Instructions to follow
With the material below, print exactly the lines between the line holding "High-precision Bin-picking Dataset" and the line holding "Flows are Capable", inclusive. Add nothing else.
Top of Data under study
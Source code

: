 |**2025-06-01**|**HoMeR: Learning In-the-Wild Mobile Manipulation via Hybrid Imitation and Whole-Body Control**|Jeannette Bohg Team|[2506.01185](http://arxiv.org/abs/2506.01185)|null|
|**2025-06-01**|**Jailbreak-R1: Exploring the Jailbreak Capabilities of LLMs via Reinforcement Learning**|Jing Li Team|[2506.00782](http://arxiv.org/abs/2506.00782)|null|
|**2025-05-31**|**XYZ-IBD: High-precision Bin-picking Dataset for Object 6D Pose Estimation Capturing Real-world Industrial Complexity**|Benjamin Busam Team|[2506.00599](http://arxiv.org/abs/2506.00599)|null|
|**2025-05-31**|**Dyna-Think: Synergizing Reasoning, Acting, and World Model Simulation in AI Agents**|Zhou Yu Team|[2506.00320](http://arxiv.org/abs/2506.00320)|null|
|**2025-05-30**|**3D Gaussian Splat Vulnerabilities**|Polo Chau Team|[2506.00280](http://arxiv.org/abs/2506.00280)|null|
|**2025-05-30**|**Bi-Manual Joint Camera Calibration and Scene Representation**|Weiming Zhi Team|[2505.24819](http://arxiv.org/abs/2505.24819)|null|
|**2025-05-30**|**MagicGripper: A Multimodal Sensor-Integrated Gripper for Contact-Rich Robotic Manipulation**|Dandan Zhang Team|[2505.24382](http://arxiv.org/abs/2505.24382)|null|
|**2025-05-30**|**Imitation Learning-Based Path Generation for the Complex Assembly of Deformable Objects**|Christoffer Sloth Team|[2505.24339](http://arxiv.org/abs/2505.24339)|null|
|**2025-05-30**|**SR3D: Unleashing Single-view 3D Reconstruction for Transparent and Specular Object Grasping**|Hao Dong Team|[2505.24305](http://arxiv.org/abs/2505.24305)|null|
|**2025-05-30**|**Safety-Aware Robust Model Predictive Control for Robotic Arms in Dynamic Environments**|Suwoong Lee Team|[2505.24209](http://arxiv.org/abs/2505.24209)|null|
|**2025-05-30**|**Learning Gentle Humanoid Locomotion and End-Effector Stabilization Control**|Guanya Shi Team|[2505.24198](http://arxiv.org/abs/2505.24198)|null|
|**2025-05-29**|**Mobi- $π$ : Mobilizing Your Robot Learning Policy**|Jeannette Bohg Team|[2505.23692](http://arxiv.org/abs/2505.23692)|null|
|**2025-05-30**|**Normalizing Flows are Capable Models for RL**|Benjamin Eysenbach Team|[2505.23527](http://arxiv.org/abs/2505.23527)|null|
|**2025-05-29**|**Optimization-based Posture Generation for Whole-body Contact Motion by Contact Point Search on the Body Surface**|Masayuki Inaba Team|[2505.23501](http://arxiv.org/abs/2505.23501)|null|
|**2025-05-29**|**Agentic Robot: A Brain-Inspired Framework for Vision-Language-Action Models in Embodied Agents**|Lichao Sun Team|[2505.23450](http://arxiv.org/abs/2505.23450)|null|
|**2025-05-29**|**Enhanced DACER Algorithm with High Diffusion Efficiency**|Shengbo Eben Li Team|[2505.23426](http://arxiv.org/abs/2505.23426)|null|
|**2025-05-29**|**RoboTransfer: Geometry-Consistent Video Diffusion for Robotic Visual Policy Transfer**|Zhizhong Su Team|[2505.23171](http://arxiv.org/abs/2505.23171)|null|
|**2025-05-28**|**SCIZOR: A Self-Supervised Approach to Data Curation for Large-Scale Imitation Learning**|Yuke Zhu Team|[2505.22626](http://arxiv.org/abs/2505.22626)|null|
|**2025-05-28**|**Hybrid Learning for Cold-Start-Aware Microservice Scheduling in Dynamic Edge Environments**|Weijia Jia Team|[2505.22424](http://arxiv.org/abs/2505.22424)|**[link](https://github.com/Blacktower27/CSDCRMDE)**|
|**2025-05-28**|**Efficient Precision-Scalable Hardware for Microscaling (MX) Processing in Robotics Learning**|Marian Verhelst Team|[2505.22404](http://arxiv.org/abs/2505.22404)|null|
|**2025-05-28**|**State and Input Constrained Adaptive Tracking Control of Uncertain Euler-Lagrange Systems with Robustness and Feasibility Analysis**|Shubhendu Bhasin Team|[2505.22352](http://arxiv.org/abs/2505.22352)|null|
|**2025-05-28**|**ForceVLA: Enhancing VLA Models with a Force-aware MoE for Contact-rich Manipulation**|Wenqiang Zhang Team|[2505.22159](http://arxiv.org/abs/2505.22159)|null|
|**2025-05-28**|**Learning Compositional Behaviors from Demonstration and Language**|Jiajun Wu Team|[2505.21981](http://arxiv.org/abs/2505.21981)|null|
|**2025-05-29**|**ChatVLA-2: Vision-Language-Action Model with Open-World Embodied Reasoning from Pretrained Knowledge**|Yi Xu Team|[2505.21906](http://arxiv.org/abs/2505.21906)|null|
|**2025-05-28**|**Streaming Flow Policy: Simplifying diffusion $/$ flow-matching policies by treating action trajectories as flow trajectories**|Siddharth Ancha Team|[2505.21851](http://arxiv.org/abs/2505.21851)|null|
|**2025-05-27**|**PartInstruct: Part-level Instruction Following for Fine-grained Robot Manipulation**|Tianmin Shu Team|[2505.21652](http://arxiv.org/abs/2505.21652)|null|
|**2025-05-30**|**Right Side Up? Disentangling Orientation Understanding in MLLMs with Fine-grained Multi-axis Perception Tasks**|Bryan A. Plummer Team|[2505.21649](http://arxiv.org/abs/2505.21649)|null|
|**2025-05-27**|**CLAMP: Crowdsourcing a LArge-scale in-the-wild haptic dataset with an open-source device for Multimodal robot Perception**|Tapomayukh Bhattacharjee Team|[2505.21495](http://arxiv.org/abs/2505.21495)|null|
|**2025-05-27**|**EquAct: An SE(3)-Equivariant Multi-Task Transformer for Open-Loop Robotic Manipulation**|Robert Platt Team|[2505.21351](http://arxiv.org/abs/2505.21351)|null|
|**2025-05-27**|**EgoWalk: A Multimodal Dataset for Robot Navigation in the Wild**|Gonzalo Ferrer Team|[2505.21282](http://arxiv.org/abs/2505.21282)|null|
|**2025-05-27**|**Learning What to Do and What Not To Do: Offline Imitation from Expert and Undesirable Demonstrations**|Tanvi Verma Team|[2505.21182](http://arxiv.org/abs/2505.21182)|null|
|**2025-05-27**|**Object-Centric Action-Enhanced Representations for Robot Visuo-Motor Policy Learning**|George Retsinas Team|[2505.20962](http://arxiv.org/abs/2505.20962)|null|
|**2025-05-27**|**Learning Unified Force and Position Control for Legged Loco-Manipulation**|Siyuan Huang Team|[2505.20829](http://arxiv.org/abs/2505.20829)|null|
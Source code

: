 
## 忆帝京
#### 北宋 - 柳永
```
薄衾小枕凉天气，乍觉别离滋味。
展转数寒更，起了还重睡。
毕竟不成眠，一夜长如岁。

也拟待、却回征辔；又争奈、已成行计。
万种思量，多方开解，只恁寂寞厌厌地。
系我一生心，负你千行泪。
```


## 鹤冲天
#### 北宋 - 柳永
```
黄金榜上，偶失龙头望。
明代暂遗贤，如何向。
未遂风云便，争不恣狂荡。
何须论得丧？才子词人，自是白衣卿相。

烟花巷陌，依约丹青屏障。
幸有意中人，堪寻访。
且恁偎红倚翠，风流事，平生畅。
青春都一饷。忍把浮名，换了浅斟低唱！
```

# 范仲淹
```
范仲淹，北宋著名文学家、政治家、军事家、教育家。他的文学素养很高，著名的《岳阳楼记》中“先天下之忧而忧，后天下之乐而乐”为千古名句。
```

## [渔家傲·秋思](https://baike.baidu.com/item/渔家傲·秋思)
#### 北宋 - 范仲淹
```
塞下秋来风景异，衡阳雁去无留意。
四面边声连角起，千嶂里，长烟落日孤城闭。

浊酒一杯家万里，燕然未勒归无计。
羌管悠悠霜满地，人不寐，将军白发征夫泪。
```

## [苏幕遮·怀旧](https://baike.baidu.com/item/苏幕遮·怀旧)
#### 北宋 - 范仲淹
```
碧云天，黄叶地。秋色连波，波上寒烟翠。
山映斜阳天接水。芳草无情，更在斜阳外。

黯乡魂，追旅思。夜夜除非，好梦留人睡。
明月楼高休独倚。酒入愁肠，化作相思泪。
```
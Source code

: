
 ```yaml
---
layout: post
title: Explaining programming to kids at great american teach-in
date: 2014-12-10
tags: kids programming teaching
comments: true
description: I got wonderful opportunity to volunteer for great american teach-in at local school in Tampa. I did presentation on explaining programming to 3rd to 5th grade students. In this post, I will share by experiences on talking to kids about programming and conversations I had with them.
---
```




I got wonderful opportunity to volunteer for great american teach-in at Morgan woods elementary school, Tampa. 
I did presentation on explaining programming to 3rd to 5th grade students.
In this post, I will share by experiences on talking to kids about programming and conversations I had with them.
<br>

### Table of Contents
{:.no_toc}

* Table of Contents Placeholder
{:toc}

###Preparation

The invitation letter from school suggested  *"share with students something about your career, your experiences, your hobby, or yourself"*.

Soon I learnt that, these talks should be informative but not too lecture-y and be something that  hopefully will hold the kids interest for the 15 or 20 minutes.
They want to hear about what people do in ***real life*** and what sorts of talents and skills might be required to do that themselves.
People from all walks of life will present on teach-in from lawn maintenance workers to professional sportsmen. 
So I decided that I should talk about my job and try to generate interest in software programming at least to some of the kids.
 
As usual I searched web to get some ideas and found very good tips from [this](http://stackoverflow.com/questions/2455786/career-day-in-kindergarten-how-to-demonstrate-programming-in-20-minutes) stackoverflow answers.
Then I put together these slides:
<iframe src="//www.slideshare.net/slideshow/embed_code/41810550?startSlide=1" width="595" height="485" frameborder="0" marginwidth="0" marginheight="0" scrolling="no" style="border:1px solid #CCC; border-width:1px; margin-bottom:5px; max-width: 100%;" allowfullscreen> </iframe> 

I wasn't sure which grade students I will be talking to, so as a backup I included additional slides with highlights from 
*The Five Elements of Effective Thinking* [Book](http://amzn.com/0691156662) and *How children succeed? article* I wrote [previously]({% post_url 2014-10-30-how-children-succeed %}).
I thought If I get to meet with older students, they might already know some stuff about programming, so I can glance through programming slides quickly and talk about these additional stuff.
Bottom of Data under study
Exercise result
|**2025-05-31**|**XYZ-IBD: High-precision Bin-picking Dataset for Object 6D Pose Estimation Capturing Real-world Industrial Complexity**|Benjamin Busam Team|[2506.00599](http://arxiv.org/abs/2506.00599)|null|
|**2025-05-31**|**Dyna-Think: Synergizing Reasoning, Acting, and World Model Simulation in AI Agents**|Zhou Yu Team|[2506.00320](http://arxiv.org/abs/2506.00320)|null|
|**2025-05-30**|**3D Gaussian Splat Vulnerabilities**|Polo Chau Team|[2506.00280](http://arxiv.org/abs/2506.00280)|null|
|**2025-05-30**|**Bi-Manual Joint Camera Calibration and Scene Representation**|Weiming Zhi Team|[2505.24819](http://arxiv.org/abs/2505.24819)|null|
|**2025-05-30**|**MagicGripper: A Multimodal Sensor-Integrated Gripper for Contact-Rich Robotic Manipulation**|Dandan Zhang Team|[2505.24382](http://arxiv.org/abs/2505.24382)|null|
|**2025-05-30**|**Imitation Learning-Based Path Generation for the Complex Assembly of Deformable Objects**|Christoffer Sloth Team|[2505.24339](http://arxiv.org/abs/2505.24339)|null|
|**2025-05-30**|**SR3D: Unleashing Single-view 3D Reconstruction for Transparent and Specular Object Grasping**|Hao Dong Team|[2505.24305](http://arxiv.org/abs/2505.24305)|null|
|**2025-05-30**|**Safety-Aware Robust Model Predictive Control for Robotic Arms in Dynamic Environments**|Suwoong Lee Team|[2505.24209](http://arxiv.org/abs/2505.24209)|null|
|**2025-05-30**|**Learning Gentle Humanoid Locomotion and End-Effector Stabilization Control**|Guanya Shi Team|[2505.24198](http://arxiv.org/abs/2505.24198)|null|
|**2025-05-29**|**Mobi- $π$ : Mobilizing Your Robot Learning Policy**|Jeannette Bohg Team|[2505.23692](http://arxiv.org/abs/2505.23692)|null|
|**2025-05-30**|**Normalizing Flows are Capable Models for RL**|Benjamin Eysenbach Team|[2505.23527](http://arxiv.org/abs/2505.23527)|null|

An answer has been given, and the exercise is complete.